## AIM OF THE EXERCISE
Skip any pictures. Repeat the data exactly, from its first line through the line that holds "bfet supports sending", both included.

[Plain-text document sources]
-- Opening Marker --

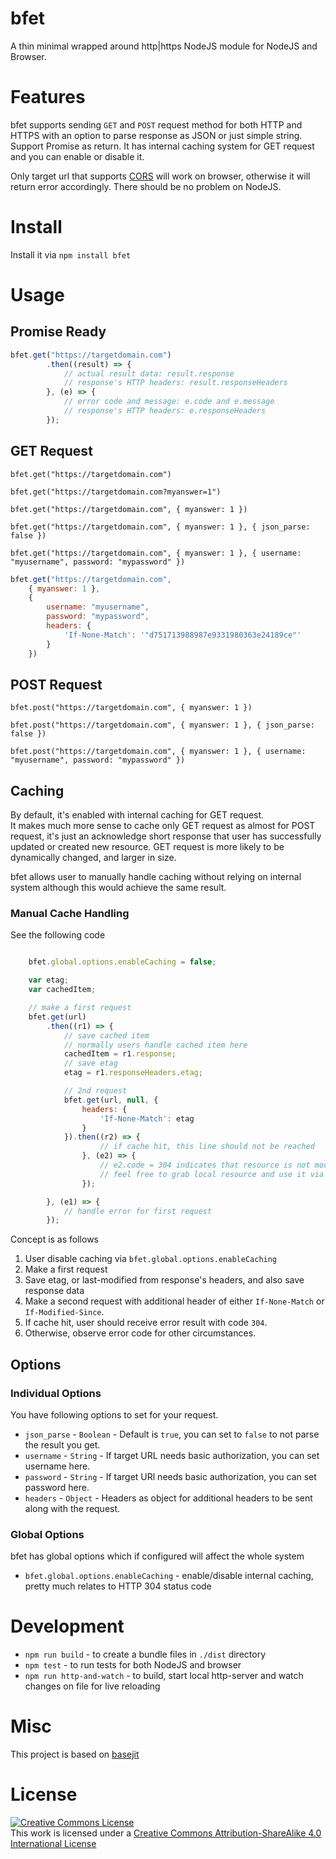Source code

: # bfet
A thin minimal wrapped around http|https NodeJS module for NodeJS and Browser.

# Features

bfet supports sending `GET` and `POST` request method for both HTTP and HTTPS with an option to parse response as JSON or just simple string. Support Promise as return. It has internal caching system for GET request and you can enable or disable it.

Only target url that supports [CORS](https://en.wikipedia.org/wiki/Cross-origin_resource_sharing) will work on browser, otherwise it will return error accordingly. There should be no problem on NodeJS.

# Install

Install it via `npm install bfet`

# Usage

## Promise Ready

```javascript
bfet.get("https://targetdomain.com")
		.then((result) => {
			// actual result data: result.response
			// response's HTTP headers: result.responseHeaders
		}, (e) => {
			// error code and message: e.code and e.message
			// response's HTTP headers: e.responseHeaders
		});
```

## GET Request

`bfet.get("https://targetdomain.com")`

`bfet.get("https://targetdomain.com?myanswer=1")`

`bfet.get("https://targetdomain.com", { myanswer: 1 })`

`bfet.get("https://targetdomain.com", { myanswer: 1 }, { json_parse: false })`

`bfet.get("https://targetdomain.com", { myanswer: 1 }, { username: "myusername", password: "mypassword" })`

```javascript
bfet.get("https://targetdomain.com", 
	{ myanswer: 1 }, 
	{ 
		username: "myusername", 
		password: "mypassword", 
		headers: {
			'If-None-Match': '"d751713988987e9331980363e24189ce"'
		}
	})
```

## POST Request

`bfet.post("https://targetdomain.com", { myanswer: 1 })`

`bfet.post("https://targetdomain.com", { myanswer: 1 }, { json_parse: false })`

`bfet.post("https://targetdomain.com", { myanswer: 1 }, { username: "myusername", password: "mypassword" })`

## Caching

By default, it's enabled with internal caching for GET request.  
It makes much more sense to cache only GET request as almost for POST request, it's just an acknowledge short response that user has successfully updated or created new resource. GET request is more likely to be dynamically changed, and larger in size.

bfet allows user to manually handle caching without relying on internal system although this would achieve the same result.

### Manual Cache Handling

See the following code

```javascript

	bfet.global.options.enableCaching = false;

	var etag;
	var cachedItem;

	// make a first request
	bfet.get(url)
		.then((r1) => {
			// save cached item
			// normally users handle cached item here
			cachedItem = r1.response;
			// save etag
			etag = r1.responseHeaders.etag;

			// 2nd request
			bfet.get(url, null, { 
				headers: {
					'If-None-Match': etag
				}
			}).then((r2) => {
					// if cache hit, this line should not be reached
				}, (e2) => {
					// e2.code = 304 indicates that resource is not modified
					// feel free to grab local resource and use it via cachedItem as we saved eariler
				});

		}, (e1) => {
			// handle error for first request
		});
```

Concept is as follows

1. User disable caching via `bfet.global.options.enableCaching`
2. Make a first request
3. Save etag, or last-modified from response's headers, and also save response data
4. Make a second request with additional header of either `If-None-Match` or `If-Modified-Since`.
5. If cache hit, user should receive error result with code `304`.
6. Otherwise, observe error code for other circumstances.

## Options

### Individual Options

You have following options to set for your request.

* `json_parse` - `Boolean` - Default is `true`, you can set to `false` to not parse the result you get.
* `username` - `String` - If target URL needs basic authorization, you can set username here.
* `password` - `String` - If target URl needs basic authorization, you can set password here.
* `headers` - `Object` - Headers as object for additional headers to be sent along with the request.

### Global Options

bfet has global options which if configured will affect the whole system

* `bfet.global.options.enableCaching` - enable/disable internal caching, pretty much relates to HTTP 304 status code

# Development

- `npm run build` - to create a bundle files in `./dist` directory
- `npm test` - to run tests for both NodeJS and browser
- `npm run http-and-watch` - to build, start local http-server and watch changes on file for live reloading

# Misc
This project is based on [basejit](https://github.com/haxpor/basejit)

# License

[![Creative Commons License](https://i.creativecommons.org/l/by-sa/4.0/88x31.png)](http://creativecommons.org/licenses/by-sa/4.0/)  
This work is licensed under a [Creative Commons Attribution-ShareAlike 4.0 International License](https://github.com/haxpor/bfet/blob/master/LICENSE)

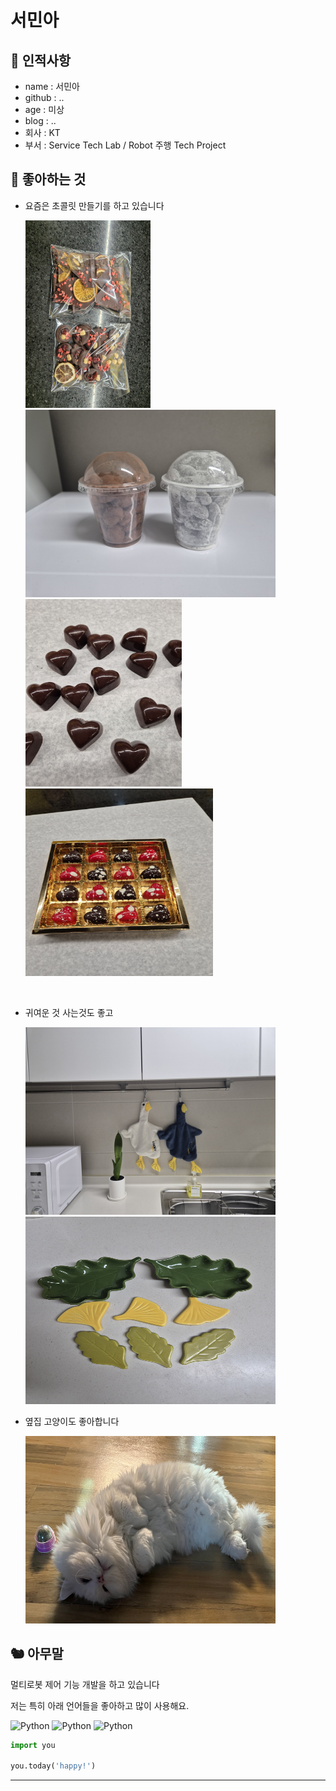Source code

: # 서민아

## 🥸 인적사항

- name : 서민아
- github : ..
- age : 미상
- blog : ..
- 회사 : KT
- 부서 : Service Tech Lab / Robot 주행 Tech Project

## 🥕 좋아하는 것

- 요즘은 초콜릿 만들기를 하고 있습니다

    <img src="./imgs/bark.jpg" width="200px" height="300px" title="bark_chocolate" alt="bark_chocolate"></img>
    <img src="./imgs/almond.jpg" width="400px" height="300px" title="almond" alt="almond"></img>
    <img src="./imgs/heart.jpg" width="250px" height="300px" title="heart" alt="heart"></img>
    <img src="./imgs/colored.jpg" width="300px" height="300px" title="colored" alt="bark_chocolate"></img><br/>

<br>

- 귀여운 것 사는것도 좋고

    <img src="./imgs/duck_towel.jpg" width="400px" height="300px" title="duck_towel" alt="duck_towel"></img>
    <img src="./imgs/leaf_bowl.jpg" width="400px" height="300px" title="leaf_bowl" alt="leaf_bowl"></img><br/>
    
- 옆집 고양이도 좋아합니다

    <img src="./imgs/cculung.png" width="400px" height="300px" title="colored" alt="cculung"></img><br/>

## 🐿 아무말

멀티로봇 제어 기능 개발을 하고 있습니다

저는 특히 아래 언어들을 좋아하고 많이 사용해요.

![Python](https://img.shields.io/badge/python-3670A0?style=for-the-badge&logo=python&logoColor=ffdd54)
![Python](https://img.shields.io/badge/python-3670A0?style=for-the-badge&logo=python&logoColor=ffdd54)
![Python](https://img.shields.io/badge/python-3670A0?style=for-the-badge&logo=python&logoColor=ffdd54)

```python
import you

you.today('happy!')
```

---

-- Closing Marker --

## ANSWER AREA
Source code

: # bfet
A thin minimal wrapped around http|https NodeJS module for NodeJS and Browser.

# Features

bfet supports sending `GET` and `POST` request method for both HTTP and HTTPS with an option to parse response as JSON or just simple string. Support Promise as return. It has internal caching system for GET request and you can enable or disable it.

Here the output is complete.